*** TASK INPUTS ***

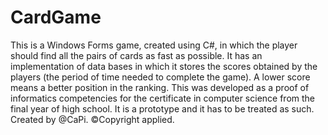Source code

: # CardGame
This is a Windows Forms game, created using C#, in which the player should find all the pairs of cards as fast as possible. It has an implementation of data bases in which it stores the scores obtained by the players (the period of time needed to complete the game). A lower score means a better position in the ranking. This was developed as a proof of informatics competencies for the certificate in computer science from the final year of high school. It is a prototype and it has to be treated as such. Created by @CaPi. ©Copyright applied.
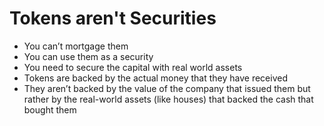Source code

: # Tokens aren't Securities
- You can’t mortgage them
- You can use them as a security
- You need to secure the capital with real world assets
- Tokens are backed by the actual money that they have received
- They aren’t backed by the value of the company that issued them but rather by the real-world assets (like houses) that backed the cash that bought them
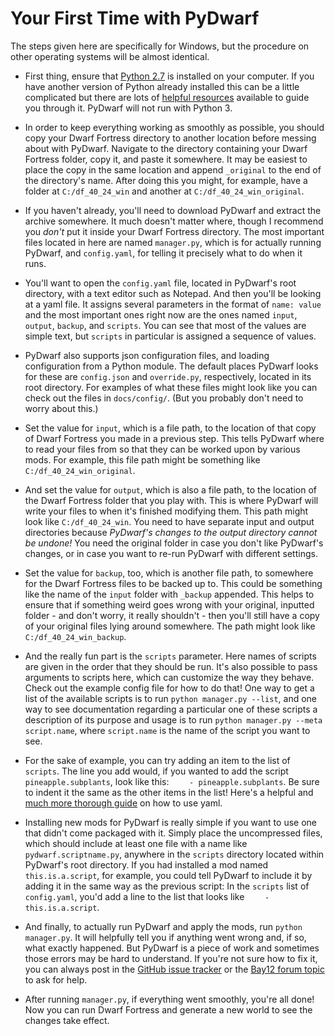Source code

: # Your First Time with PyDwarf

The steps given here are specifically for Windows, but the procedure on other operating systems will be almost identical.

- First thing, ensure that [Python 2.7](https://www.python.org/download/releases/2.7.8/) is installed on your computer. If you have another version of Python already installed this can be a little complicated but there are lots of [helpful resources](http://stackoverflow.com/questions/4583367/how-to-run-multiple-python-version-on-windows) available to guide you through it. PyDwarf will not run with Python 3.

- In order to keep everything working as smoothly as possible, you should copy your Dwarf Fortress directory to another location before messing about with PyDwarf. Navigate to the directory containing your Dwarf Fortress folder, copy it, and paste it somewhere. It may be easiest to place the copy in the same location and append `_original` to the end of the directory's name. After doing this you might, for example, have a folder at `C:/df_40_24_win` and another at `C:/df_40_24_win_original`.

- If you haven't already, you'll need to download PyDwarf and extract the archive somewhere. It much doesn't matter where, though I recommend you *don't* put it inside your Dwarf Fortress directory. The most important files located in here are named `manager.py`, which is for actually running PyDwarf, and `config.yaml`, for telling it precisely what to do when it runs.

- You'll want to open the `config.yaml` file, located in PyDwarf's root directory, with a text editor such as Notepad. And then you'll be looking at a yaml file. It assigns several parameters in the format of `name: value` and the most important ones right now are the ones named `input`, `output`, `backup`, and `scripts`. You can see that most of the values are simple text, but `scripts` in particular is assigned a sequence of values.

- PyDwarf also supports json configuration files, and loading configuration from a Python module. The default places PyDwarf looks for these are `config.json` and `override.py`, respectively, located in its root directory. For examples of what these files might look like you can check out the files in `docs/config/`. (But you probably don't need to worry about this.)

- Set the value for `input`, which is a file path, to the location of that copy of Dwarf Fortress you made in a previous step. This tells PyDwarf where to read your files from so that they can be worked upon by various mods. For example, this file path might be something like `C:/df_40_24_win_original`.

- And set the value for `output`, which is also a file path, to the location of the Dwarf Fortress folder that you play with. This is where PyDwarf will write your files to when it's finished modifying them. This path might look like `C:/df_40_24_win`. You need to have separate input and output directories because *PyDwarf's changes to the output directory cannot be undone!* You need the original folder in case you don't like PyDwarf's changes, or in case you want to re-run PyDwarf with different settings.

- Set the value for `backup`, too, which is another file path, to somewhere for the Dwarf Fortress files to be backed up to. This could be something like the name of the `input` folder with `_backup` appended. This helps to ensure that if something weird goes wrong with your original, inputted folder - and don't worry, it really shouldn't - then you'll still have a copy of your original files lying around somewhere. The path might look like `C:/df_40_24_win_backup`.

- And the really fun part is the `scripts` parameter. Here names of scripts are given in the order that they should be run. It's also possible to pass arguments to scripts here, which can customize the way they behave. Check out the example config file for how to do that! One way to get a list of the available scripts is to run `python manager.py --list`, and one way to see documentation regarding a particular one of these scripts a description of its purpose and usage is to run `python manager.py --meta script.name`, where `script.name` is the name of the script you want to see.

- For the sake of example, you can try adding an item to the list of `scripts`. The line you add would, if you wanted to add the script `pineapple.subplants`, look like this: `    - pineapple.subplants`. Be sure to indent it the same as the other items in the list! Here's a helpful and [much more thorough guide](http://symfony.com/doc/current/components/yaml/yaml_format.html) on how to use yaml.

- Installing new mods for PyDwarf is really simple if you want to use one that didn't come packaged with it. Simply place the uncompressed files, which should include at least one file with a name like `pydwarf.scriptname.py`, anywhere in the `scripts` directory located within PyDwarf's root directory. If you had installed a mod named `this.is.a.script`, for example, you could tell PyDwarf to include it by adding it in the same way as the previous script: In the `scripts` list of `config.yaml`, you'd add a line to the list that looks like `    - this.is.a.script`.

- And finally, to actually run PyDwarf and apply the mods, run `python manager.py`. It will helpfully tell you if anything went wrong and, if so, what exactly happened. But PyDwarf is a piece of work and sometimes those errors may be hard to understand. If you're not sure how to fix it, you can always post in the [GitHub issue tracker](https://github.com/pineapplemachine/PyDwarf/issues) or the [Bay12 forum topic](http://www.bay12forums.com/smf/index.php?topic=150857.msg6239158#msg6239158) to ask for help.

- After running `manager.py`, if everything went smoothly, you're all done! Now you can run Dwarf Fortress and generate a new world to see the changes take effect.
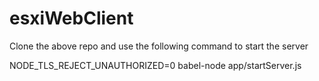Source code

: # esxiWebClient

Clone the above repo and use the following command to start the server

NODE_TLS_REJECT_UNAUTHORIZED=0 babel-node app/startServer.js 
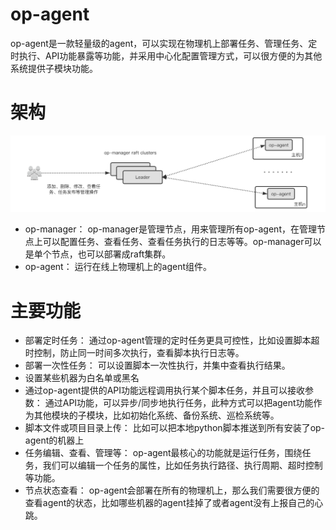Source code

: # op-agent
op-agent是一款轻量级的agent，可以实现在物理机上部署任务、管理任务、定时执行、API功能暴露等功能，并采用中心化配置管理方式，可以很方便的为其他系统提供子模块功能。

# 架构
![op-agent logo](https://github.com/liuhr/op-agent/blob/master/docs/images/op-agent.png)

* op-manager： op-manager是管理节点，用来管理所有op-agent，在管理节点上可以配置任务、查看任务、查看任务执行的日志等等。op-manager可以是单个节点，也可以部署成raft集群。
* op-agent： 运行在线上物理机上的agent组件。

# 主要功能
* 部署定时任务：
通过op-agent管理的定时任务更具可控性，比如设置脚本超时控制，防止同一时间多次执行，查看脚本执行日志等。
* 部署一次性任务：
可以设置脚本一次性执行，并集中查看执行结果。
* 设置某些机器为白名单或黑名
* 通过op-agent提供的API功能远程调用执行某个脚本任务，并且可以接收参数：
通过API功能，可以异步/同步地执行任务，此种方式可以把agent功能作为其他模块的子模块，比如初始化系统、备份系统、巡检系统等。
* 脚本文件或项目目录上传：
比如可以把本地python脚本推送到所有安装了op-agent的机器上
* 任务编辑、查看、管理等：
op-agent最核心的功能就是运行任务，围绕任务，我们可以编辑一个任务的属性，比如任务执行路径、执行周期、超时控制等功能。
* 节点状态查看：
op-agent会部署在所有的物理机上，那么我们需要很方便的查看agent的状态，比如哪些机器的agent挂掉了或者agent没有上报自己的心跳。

*** End of TASK INPUTS ***
*** TASK INPUTS ***

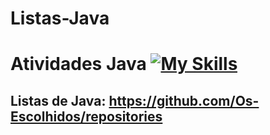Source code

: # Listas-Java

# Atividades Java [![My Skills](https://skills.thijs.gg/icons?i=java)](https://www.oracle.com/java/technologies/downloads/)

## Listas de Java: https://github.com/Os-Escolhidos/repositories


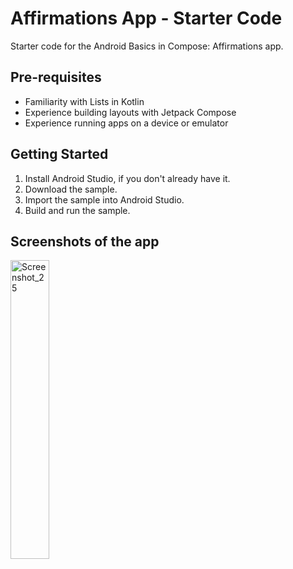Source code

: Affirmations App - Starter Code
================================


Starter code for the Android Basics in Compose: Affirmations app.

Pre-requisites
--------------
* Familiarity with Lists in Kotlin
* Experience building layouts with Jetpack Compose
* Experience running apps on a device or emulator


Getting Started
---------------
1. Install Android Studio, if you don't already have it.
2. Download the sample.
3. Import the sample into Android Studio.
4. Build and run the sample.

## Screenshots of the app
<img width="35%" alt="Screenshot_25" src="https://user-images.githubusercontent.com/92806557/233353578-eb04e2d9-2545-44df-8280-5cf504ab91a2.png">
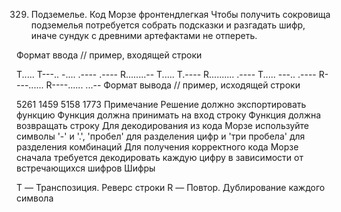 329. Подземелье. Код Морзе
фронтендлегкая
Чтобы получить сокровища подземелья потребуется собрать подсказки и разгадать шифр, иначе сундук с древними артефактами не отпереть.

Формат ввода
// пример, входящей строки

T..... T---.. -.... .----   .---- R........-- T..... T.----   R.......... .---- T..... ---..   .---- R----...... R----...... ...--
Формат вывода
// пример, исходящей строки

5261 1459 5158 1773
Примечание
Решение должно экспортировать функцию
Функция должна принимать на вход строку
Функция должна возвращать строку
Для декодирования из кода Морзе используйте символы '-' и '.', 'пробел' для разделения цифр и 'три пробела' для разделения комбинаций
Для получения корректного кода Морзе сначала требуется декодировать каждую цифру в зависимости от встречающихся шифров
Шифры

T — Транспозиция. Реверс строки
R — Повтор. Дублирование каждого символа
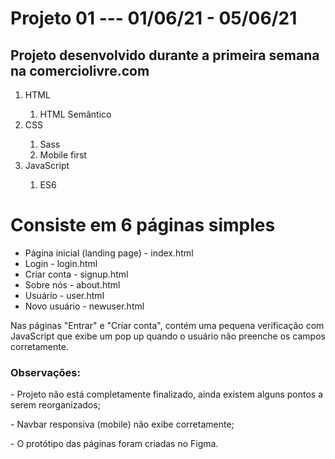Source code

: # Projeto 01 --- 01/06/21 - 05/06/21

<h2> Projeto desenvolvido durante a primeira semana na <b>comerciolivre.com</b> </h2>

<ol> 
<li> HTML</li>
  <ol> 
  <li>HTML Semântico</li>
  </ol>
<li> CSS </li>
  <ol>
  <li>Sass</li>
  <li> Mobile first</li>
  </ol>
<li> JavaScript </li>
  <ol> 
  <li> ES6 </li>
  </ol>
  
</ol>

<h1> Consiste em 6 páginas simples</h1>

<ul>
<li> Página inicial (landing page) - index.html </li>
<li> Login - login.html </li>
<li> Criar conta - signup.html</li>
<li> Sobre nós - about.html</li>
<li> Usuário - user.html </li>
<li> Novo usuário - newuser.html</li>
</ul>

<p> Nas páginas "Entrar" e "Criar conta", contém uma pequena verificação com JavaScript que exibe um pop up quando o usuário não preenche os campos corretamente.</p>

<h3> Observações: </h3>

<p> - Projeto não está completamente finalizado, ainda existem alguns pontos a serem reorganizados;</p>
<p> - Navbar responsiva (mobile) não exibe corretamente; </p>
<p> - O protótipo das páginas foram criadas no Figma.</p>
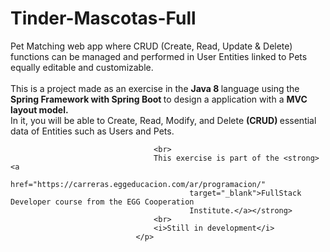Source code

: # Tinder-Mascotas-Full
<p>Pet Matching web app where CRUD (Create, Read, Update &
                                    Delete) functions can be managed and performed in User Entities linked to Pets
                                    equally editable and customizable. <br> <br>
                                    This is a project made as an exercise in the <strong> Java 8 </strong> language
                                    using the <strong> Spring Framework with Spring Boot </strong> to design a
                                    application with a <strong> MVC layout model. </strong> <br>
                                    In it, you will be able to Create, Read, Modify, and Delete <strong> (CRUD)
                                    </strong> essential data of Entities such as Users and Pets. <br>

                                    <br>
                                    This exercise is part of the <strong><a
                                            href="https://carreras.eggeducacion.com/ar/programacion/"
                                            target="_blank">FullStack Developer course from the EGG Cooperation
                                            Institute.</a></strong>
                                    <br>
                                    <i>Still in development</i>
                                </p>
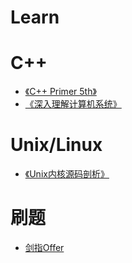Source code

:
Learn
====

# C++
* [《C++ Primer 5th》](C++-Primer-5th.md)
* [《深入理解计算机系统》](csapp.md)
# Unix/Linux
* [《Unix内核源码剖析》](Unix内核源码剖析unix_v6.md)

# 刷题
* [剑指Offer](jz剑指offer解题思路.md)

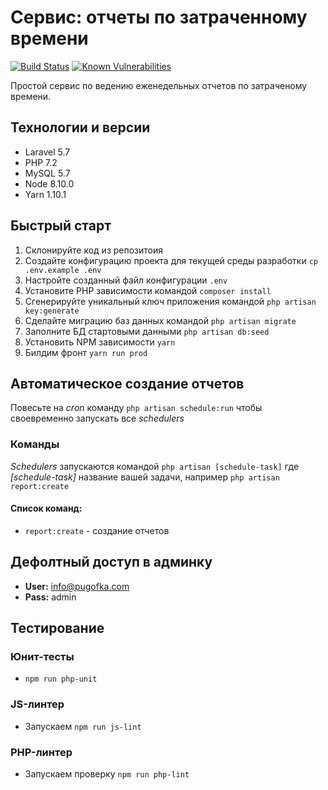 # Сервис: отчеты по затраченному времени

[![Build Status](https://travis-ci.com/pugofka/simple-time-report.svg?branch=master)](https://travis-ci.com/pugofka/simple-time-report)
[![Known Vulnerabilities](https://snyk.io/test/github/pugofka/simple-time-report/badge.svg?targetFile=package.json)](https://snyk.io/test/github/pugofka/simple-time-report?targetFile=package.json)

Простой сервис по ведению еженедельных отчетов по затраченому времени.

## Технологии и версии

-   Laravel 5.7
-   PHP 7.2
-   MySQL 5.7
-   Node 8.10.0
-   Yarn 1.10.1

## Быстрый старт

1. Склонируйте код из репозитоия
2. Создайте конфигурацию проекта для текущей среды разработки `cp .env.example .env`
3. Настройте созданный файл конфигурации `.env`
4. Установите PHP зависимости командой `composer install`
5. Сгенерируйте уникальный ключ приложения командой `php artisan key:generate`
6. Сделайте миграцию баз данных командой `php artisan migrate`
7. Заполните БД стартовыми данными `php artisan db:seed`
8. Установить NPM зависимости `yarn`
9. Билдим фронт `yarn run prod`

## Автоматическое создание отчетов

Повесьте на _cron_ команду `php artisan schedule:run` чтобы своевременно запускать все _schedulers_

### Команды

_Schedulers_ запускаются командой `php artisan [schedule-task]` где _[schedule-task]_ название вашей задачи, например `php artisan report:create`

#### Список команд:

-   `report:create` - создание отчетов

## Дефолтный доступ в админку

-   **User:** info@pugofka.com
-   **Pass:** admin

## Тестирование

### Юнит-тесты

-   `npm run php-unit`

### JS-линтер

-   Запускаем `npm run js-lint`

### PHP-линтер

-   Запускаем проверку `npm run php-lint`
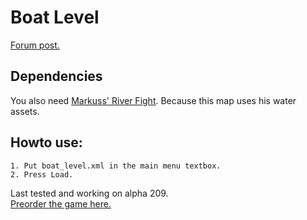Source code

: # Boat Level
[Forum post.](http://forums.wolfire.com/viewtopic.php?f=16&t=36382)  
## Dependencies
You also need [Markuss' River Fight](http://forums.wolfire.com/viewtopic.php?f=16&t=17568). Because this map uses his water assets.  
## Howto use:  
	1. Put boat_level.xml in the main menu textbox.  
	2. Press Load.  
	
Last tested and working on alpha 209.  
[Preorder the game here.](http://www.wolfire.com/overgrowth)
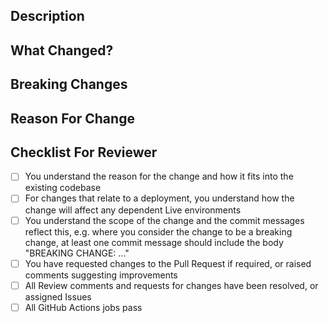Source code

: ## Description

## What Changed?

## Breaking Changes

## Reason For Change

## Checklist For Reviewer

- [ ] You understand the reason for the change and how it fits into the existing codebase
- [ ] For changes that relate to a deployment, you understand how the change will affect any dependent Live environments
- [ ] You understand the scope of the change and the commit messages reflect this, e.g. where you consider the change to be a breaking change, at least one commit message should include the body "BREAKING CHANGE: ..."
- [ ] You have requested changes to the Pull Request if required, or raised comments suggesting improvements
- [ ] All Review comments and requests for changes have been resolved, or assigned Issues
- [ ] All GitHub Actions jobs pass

*** End of TASK INPUTS ***

PROBLEM:
Transcribe, exactly and without additions, the lines of the records above, beginning with the line that contains "<li> Novo usuário - newuser.html</li>" and ending with the line that contains "<p> - Navbar", both included.

TASK SOLUTION:
<li> Novo usuário - newuser.html</li>
</ul>

<p> Nas páginas "Entrar" e "Criar conta", contém uma pequena verificação com JavaScript que exibe um pop up quando o usuário não preenche os campos corretamente.</p>

<h3> Observações: </h3>

<p> - Projeto não está completamente finalizado, ainda existem alguns pontos a serem reorganizados;</p>
<p> - Navbar responsiva (mobile) não exibe corretamente; </p>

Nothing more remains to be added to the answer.